Things I am grateful for…
My healthy son. He is so lovely and dear to me. He makes mistakes, but I can live with them.
My husband- we are not always on the same page, but he is my forever man.
My friends- what could I do without you? listening to me, supporting me and loving me even though you may not be able to comprehend my pain. Always by my side- I cherish you!
My family- for loving me blindly!
The day I got to touch and see and hold my addict son for 20 minutes knowing it could always be my last.
I got to see my son that day. He looked healthier than I have seen him in years. It was so good- I balled my eyes out just seeing him and holding him in my arms again. That was Wednesday.
Yesterday (Friday) was horrible. It was to be my son’s first day at work. We received a call about 3 hours after his start time informing us he never showed up. I threw up. Not sure why I was so surprised- maybe not surprised, but I felt my hope crushed, pissed on, shit on…. Doesn’t matter if I suspected this might happen, but it crushed me none the less.
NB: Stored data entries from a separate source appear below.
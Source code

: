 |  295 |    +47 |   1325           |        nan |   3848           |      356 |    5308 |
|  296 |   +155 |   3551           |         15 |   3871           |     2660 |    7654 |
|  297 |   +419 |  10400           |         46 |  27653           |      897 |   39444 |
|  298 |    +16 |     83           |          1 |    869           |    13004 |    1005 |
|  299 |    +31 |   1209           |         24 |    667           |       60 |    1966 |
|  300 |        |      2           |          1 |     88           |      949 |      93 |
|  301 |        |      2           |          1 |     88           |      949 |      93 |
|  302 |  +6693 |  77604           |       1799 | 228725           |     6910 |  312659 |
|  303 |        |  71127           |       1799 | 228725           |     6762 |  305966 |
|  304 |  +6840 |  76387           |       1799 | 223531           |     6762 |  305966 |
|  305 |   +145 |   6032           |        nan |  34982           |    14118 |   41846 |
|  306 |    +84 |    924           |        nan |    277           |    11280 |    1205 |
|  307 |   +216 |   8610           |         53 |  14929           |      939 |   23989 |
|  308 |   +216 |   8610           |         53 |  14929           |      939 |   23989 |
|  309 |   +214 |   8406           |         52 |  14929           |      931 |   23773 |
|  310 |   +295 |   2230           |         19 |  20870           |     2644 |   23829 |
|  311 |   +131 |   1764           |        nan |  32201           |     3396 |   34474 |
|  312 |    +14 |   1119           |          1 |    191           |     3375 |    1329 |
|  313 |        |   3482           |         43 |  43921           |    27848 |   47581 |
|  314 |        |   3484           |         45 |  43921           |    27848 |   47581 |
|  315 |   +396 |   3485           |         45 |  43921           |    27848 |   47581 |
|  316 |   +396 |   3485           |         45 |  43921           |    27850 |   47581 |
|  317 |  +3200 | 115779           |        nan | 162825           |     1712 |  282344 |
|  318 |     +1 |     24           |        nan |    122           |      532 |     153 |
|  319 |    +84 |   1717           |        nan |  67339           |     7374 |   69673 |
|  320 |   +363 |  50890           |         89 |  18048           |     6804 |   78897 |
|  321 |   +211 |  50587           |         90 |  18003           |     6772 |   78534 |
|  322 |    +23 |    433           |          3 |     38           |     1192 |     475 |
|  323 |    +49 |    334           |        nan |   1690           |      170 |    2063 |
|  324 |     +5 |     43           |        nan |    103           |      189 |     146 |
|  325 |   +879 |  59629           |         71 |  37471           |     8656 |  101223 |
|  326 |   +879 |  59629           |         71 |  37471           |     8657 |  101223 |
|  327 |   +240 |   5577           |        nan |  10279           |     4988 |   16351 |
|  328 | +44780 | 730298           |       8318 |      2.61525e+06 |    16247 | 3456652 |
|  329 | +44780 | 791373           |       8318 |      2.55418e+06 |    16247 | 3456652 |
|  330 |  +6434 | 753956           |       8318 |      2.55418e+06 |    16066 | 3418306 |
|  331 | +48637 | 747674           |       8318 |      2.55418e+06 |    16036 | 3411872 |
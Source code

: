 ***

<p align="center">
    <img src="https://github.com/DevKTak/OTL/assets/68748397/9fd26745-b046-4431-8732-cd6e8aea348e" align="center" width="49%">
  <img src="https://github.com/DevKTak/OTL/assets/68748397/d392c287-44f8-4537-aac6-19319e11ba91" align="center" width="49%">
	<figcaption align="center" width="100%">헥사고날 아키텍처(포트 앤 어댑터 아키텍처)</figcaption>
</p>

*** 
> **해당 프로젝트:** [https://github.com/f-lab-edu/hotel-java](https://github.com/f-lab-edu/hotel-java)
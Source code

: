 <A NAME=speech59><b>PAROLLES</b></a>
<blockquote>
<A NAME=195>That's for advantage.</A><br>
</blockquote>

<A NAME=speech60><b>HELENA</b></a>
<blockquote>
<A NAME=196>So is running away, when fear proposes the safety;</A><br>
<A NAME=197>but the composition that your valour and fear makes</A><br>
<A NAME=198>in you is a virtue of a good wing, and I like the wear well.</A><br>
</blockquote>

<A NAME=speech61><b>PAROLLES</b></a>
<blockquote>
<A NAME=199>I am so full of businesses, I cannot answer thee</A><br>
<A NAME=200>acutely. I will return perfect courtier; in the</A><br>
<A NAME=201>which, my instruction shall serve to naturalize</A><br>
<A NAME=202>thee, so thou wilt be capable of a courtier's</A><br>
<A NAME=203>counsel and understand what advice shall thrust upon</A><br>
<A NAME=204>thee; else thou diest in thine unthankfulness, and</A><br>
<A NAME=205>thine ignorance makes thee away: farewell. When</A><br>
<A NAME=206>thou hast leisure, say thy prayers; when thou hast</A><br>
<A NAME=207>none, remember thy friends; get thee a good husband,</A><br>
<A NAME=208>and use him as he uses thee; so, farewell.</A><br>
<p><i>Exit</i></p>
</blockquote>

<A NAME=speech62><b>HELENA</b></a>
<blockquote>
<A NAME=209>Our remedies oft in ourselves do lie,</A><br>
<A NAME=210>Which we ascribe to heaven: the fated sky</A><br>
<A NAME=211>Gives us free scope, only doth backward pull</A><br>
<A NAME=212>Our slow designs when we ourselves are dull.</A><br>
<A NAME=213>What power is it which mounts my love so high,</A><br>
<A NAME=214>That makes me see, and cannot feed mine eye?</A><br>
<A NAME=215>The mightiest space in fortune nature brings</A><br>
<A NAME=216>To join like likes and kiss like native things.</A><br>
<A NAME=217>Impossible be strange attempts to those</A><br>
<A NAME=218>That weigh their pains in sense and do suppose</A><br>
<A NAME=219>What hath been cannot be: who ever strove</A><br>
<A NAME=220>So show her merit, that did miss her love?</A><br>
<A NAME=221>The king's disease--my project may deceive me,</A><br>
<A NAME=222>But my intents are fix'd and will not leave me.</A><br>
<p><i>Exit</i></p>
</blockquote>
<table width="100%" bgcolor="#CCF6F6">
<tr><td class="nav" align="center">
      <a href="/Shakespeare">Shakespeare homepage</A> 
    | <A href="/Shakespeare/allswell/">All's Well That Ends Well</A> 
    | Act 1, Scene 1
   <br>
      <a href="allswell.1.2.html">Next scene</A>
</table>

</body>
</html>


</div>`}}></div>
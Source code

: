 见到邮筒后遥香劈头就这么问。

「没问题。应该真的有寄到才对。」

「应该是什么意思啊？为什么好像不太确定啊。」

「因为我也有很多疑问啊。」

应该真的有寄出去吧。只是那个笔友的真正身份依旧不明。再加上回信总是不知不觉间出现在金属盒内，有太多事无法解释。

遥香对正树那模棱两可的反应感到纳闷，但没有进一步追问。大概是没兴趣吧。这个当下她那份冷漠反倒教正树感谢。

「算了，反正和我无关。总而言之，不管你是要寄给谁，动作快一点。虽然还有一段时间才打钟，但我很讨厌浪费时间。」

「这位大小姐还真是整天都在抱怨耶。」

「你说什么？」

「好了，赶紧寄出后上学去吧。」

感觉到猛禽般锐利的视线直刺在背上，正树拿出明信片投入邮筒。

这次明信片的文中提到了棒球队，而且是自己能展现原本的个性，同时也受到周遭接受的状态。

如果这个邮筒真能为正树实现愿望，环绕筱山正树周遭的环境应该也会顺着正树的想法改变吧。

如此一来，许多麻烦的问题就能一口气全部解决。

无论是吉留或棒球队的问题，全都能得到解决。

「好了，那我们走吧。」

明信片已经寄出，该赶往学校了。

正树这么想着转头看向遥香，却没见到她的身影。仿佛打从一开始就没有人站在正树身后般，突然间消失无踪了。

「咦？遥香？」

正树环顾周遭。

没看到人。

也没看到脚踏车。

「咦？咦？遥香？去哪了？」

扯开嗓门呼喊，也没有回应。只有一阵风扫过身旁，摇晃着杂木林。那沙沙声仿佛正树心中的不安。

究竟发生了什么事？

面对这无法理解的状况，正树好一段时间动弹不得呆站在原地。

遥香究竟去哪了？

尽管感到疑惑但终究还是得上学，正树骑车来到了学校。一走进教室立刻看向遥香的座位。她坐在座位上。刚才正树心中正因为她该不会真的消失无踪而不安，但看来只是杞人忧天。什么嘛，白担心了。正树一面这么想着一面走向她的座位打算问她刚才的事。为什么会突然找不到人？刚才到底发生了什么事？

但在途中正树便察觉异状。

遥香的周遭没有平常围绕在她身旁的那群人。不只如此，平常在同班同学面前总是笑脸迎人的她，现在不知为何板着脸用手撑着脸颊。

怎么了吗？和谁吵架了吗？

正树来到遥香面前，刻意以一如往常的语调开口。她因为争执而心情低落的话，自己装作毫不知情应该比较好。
Several hours later we found out that they never let him out to go to work. An investigation is pending. He returned to the jail the night before 2 hours past checkin and he was locked down. Not sure where this will go. Today I feel spent- emotionally, physically , spiritually.
But once again, I have to pull on my big girl pants and find my happy.
I love this kid, totally, completely, unconditionally. He is my son-always.